How to run Hadoop batch ingestion using GCP

Permanently deleted user

Updated May 06, 2019 17:49

Objective:

Step by step guide to configure Druid to run Hadoop ingestion with Google Cloud Platform.

Step 1: Login to GCP console:

Go to GCP console page https://console.cloud.google.com/, and log in with your credential.

Step 2: Create a service account that will access the bucket:

Browse to "IAM & Admin" -> "Service Accounts" -> "Create Service Account", Create a service account, in this example "imply-cs"

Screen_Shot_2019-03-21_at_1.13.07_PM.png

At permission section of the "imply-cs", make sure your user name is listed as one of the owners

Screen_Shot_2019-03-21_at_5.14.48_PM.png

Click on "Create key"

Screen_Shot_2019-03-21_at_5.17.25_PM.png

Screen_Shot_2019-03-21_at_1.18.56_PM.png

Download the JSON file that created, and save for later use. That's the authentication/authorization credential for your Druid hosts to access GCP.

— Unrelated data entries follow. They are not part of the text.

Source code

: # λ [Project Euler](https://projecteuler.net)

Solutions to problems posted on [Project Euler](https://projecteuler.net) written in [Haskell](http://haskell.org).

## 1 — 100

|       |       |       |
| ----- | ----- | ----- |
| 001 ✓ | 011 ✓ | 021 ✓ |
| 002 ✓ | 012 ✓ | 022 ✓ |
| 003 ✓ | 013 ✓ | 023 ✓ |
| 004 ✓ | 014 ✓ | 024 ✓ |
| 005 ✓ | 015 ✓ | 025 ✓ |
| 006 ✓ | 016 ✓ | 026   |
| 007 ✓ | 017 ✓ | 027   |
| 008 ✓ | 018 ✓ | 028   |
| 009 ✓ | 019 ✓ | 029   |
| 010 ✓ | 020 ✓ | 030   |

Step 3: Apply the bucket access permission to the service account just created:

Browse to your GCP bucket through Google navigation menu -> storage -> browser -> YOUR BUCKET ("cs-bucket1" in this example)

Screen_Shot_2019-03-20_at_10.28.15_AM.png

Configure user access permission on the bucket

Screen_Shot_2019-03-21_at_1.03.06_PM.png

Add the service account as Storage Admin to this bucket.

Screen_Shot_2019-03-21_at_1.24.02_PM.png

Step 4: Configure environmental variable on all Druid hosts

Open SSH sessions to all druid hosts, and save the JSON file downloaded in step 2 to Imply Druid's conf (./conf) directory on all hosts. Then in your bash properties file, e.g, '~/.bash_properties' on RHEL/CentOS, create a new environment variable GOOGLE_APPLICATION_CREDENTIALS. Replace [PATH] with the file path of the JSON file that contains your service account key, and [FILE_NAME] with the filename. For example:

[root@ip-172-31-2-115 ec2-user]# cat ~/.bash_profile                                                                                                 
# .bash_profile
export GOOGLE_APPLICATION_CREDENTIALS="/imply-<VERSION>/conf/googleauth.json"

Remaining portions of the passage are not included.